EXERCISE
For this exercise, print the records below verbatim.

Dataset items
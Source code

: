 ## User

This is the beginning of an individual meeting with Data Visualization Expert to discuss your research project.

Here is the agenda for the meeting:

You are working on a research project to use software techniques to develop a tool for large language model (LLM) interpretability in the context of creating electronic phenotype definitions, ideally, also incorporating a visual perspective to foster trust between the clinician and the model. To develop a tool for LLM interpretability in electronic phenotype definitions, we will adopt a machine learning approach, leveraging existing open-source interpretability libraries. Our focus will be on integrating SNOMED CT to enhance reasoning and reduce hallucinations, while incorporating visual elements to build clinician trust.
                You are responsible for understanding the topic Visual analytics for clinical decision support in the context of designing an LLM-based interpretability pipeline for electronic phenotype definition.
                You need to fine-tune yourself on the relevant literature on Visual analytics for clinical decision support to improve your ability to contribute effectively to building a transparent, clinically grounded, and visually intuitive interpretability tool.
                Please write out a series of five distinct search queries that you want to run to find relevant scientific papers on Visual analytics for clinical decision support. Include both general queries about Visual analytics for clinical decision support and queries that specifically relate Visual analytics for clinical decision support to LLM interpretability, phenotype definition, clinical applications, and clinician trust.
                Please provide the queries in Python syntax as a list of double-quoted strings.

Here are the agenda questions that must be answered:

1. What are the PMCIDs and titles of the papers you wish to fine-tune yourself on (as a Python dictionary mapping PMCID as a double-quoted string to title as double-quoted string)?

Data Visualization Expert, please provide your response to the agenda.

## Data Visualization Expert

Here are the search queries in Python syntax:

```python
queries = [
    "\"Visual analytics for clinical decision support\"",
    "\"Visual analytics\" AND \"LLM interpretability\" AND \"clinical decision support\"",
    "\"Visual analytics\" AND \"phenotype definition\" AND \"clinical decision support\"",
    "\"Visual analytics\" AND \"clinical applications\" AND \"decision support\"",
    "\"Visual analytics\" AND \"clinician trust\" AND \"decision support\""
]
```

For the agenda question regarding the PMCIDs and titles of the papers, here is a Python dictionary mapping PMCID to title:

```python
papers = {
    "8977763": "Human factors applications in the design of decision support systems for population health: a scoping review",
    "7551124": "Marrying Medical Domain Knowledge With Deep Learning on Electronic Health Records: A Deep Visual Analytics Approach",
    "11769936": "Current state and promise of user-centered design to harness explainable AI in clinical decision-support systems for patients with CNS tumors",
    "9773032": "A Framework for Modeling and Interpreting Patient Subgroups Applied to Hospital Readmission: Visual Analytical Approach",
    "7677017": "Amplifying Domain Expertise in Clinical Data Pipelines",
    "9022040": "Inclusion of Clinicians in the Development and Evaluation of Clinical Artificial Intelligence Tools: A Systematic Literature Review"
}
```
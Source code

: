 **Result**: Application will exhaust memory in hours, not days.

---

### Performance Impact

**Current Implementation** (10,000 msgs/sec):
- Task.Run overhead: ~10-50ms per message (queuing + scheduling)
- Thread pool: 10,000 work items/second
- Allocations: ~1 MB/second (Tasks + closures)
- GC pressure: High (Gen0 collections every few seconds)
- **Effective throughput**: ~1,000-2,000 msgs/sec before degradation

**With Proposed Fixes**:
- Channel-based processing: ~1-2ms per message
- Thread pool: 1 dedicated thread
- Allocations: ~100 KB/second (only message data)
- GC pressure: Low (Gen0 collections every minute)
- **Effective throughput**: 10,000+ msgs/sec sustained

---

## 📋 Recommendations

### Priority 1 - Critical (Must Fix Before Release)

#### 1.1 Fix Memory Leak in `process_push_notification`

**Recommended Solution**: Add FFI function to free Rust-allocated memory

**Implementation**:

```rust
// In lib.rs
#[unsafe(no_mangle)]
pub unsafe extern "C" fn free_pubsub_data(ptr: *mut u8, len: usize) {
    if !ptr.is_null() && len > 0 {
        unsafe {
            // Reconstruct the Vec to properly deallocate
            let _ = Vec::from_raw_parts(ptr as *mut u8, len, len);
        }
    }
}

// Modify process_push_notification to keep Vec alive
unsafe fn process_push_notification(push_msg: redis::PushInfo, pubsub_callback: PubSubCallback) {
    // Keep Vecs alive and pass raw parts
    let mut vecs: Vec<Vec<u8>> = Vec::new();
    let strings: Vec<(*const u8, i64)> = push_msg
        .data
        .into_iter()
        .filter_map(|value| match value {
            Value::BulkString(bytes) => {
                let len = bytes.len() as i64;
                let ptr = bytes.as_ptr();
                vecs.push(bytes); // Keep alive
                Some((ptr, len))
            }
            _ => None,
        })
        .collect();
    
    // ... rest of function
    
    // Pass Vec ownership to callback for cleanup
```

WRITTEN RESPONSE
Source code

: ## User

This is the beginning of an individual meeting with Data Visualization Expert to discuss your research project.

Here is the agenda for the meeting:

You are working on a research project to use software techniques to develop a tool for large language model (LLM) interpretability in the context of creating electronic phenotype definitions, ideally, also incorporating a visual perspective to foster trust between the clinician and the model. To develop a tool for LLM interpretability in electronic phenotype definitions, we will adopt a machine learning approach, leveraging existing open-source interpretability libraries. Our focus will be on integrating SNOMED CT to enhance reasoning and reduce hallucinations, while incorporating visual elements to build clinician trust.
                You are responsible for understanding the topic Visual analytics for clinical decision support in the context of designing an LLM-based interpretability pipeline for electronic phenotype definition.
                You need to fine-tune yourself on the relevant literature on Visual analytics for clinical decision support to improve your ability to contribute effectively to building a transparent, clinically grounded, and visually intuitive interpretability tool.
                Please write out a series of five distinct search queries that you want to run to find relevant scientific papers on Visual analytics for clinical decision support. Include both general queries about Visual analytics for clinical decision support and queries that specifically relate Visual analytics for clinical decision support to LLM interpretability, phenotype definition, clinical applications, and clinician trust.
                Please provide the queries in Python syntax as a list of double-quoted strings.

Here are the agenda questions that must be answered:

1. What are the PMCIDs and titles of the papers you wish to fine-tune yourself on (as a Python dictionary mapping PMCID as a double-quoted string to title as double-quoted string)?

Data Visualization Expert, please provide your response to the agenda.

## Data Visualization Expert

Here are the search queries in Python syntax:

```python
queries = [
    "\"Visual analytics for clinical decision support\"",
    "\"Visual analytics\" AND \"LLM interpretability\" AND \"clinical decision support\"",
    "\"Visual analytics\" AND \"phenotype definition\" AND \"clinical decision support\"",
    "\"Visual analytics\" AND \"clinical applications\" AND \"decision support\"",
    "\"Visual analytics\" AND \"clinician trust\" AND \"decision support\""
]
```

For the agenda question regarding the PMCIDs and titles of the papers, here is a Python dictionary mapping PMCID to title:

```python
papers = {
    "8977763": "Human factors applications in the design of decision support systems for population health: a scoping review",
    "7551124": "Marrying Medical Domain Knowledge With Deep Learning on Electronic Health Records: A Deep Visual Analytics Approach",
    "11769936": "Current state and promise of user-centered design to harness explainable AI in clinical decision-support systems for patients with CNS tumors",
    "9773032": "A Framework for Modeling and Interpreting Patient Subgroups Applied to Hospital Readmission: Visual Analytical Approach",
    "7677017": "Amplifying Domain Expertise in Clinical Data Pipelines",
    "9022040": "Inclusion of Clinicians in the Development and Evaluation of Clinical Artificial Intelligence Tools: A Systematic Literature Review"
}
```
Source code

: **Result**: Application will exhaust memory in hours, not days.

---

### Performance Impact

**Current Implementation** (10,000 msgs/sec):
- Task.Run overhead: ~10-50ms per message (queuing + scheduling)
- Thread pool: 10,000 work items/second
- Allocations: ~1 MB/second (Tasks + closures)
- GC pressure: High (Gen0 collections every few seconds)
- **Effective throughput**: ~1,000-2,000 msgs/sec before degradation

**With Proposed Fixes**:
- Channel-based processing: ~1-2ms per message
- Thread pool: 1 dedicated thread
- Allocations: ~100 KB/second (only message data)
- GC pressure: Low (Gen0 collections every minute)
- **Effective throughput**: 10,000+ msgs/sec sustained

---

## 📋 Recommendations

### Priority 1 - Critical (Must Fix Before Release)

#### 1.1 Fix Memory Leak in `process_push_notification`

**Recommended Solution**: Add FFI function to free Rust-allocated memory

**Implementation**:

```rust
// In lib.rs
#[unsafe(no_mangle)]
pub unsafe extern "C" fn free_pubsub_data(ptr: *mut u8, len: usize) {
    if !ptr.is_null() && len > 0 {
        unsafe {
            // Reconstruct the Vec to properly deallocate
            let _ = Vec::from_raw_parts(ptr as *mut u8, len, len);
        }
    }
}

// Modify process_push_notification to keep Vec alive
unsafe fn process_push_notification(push_msg: redis::PushInfo, pubsub_callback: PubSubCallback) {
    // Keep Vecs alive and pass raw parts
    let mut vecs: Vec<Vec<u8>> = Vec::new();
    let strings: Vec<(*const u8, i64)> = push_msg
        .data
        .into_iter()
        .filter_map(|value| match value {
            Value::BulkString(bytes) => {
                let len = bytes.len() as i64;
                let ptr = bytes.as_ptr();
                vecs.push(bytes); // Keep alive
                Some((ptr, len))
            }
            _ => None,
        })
        .collect();
    
    // ... rest of function
    
    // Pass Vec ownership to callback for cleanup
```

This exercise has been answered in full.